Self care, I believe it to be one of the most selfish selfless acts one can do, particularly those of us living in our 30s.  No, that statement was not a typo, it is more like an oxymoron.  Simply put, it is all about you taking care of you and making sure your mind, body and spirit are well. Some would say that is an act of selfishness when in essence it really expresses the statement: “make sure your house in order before inviting others to come over.” Western society has us trained to believe that we must always help our fellow man, lend our neighbor a hand at all cost…even at our expense.

“If we do not take care of self then we are not well enough to help others; caring for ourselves equates to caring for others because we are able to give our best when we feel our best.  Self care is self love.”

Caring for self is crucial.  A blog piece written by Emily Roberts in explains why and I agree with what she states.  As a woman of 35, I notice what my friends, peers and I endure while we live in our 30s.  We are embarking on new chapters in our lives within the age bracket of 30 to 39 and most of the time that comes along with taxing mental and physical tasks.  We work jobs, have children, do family caregiving, change relationships, become entreprenuers and much more- all of which can burn us out if we do not pace ourselves.

“It is important to recalibrate our minds, rejuvenate our bodies and renew our spirits often when we do these things, otherwise, we are at the mercy of unnecessary stress that has potential to be toxic.”

I find self care is an antidote to stress, it is needed as part of positive mental health and full function of our bodies.  We should work, play but also love on ourselves, it is essential for our livelihood.

There are a plethora of ways to practice self care and there are no right or wrong ways of doing it.  Give yourself what YOU need, you know yourself best. Meditation, prayer, a day off from work, a candlelit bath, a spa day, eating healthy foods are just a few ways we can nurture ourselves. Evelyn Lim, an expert on helping people transform their lives, has written a blog on 70 ways to practice caring and loving yourself.   She shares creative yet simple ways to do it.  My personal self care practice is washing my long locs, giving myself a pedicure, spending long hours in my meditation room, journal my thoughts and cultivating food in my personal vegetable garden.  These are inexpensive, empowering relaxing things I need to do to reconnect with self after being engulfed in work, childcare, running my consulting business, and driving every day in the city of Chicago. Create your own self care regimine that works for your lifestyle and practice it as often as needed. Be empowered by your own self love the best way you know how.

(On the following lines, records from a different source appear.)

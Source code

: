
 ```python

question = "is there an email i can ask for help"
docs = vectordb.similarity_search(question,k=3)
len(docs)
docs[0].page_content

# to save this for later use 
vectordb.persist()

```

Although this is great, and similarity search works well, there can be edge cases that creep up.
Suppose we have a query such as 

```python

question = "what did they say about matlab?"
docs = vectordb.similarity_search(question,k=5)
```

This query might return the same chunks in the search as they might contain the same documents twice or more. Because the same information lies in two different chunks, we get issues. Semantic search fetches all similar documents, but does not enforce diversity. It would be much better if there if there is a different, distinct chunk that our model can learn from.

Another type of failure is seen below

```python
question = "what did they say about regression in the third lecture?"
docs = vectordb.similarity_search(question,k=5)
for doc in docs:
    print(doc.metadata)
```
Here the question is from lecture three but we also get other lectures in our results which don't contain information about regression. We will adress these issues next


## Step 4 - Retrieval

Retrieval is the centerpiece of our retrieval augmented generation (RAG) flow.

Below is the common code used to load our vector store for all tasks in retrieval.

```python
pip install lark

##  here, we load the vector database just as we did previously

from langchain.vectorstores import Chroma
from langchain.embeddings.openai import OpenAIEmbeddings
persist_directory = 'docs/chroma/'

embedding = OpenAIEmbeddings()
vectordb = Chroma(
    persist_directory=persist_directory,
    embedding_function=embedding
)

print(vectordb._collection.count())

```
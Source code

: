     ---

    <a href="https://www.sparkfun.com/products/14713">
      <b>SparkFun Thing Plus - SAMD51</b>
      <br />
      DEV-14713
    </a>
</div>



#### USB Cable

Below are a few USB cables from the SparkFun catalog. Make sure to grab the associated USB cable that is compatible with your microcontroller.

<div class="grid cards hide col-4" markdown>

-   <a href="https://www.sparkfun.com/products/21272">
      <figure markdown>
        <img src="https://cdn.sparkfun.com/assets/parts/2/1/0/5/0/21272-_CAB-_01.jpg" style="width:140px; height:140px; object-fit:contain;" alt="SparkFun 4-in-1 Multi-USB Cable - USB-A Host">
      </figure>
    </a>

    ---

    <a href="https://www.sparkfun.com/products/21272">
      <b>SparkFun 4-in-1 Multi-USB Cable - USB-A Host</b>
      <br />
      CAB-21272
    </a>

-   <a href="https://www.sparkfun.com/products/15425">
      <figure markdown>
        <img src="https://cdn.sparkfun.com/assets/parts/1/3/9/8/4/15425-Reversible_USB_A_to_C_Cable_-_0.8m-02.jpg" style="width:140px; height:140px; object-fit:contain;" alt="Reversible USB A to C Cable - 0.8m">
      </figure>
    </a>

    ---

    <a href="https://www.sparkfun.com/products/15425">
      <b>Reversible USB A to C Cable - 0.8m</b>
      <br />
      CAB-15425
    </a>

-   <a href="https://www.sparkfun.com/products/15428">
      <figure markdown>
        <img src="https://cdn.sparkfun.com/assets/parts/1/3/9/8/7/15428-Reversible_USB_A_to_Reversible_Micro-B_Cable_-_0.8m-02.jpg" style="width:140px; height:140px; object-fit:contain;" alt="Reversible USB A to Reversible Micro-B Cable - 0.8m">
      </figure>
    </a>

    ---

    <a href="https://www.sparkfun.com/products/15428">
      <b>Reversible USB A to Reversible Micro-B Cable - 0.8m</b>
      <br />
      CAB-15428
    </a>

There should be no guilt in caring for self.  It is not ego tripping or being self centered, it is all about making sure you are well in mind, body and spirit.  These are the things that help you function, maintain and live as a human being, so taking care of them is top priority.  When you do this not only are you caring for self but you also help others connected to you. I write this blog post to remind you to make it a priority to practice self care because you are not an option.  Take care!


Published by

Jacqueline A.

Jacqueline Smith is a health conscious urban vegetable gardener, earth stewardess, food justice advocate as well as the owner and lead consultant of GrowAsis Urban Garden Consulting Inc. on Chicago’s south side.  Jacqueline transitioned out of corporate America to focus on environmental sustainable garden practices and educate urban residents on how to grow and secure their own food. Prior to her current position in GrowAsis, she has worked in various leadership roles within the urban agricultural arena with the Chicago Botanic Garden, Urban Habitat Chicago, and We Farm America. In addition to her work in the food justice movement, she has 8 years experience working with youth in Chicago Public Schools and various non-profit organizations. Jacqueline has a B.S. in agricultural economics from the University of Minnesota and masters degree in public service from DePaul University.

3 thoughts on “Self Care: You Are a Priority Not an Option”

  1. I loved this. “Make sure your house is in order before inviting others to come over.” Ive always been a firm believer in this idea as related to self care. Its very hard to have a healthy relationship to others when you dont focus on your own health as well.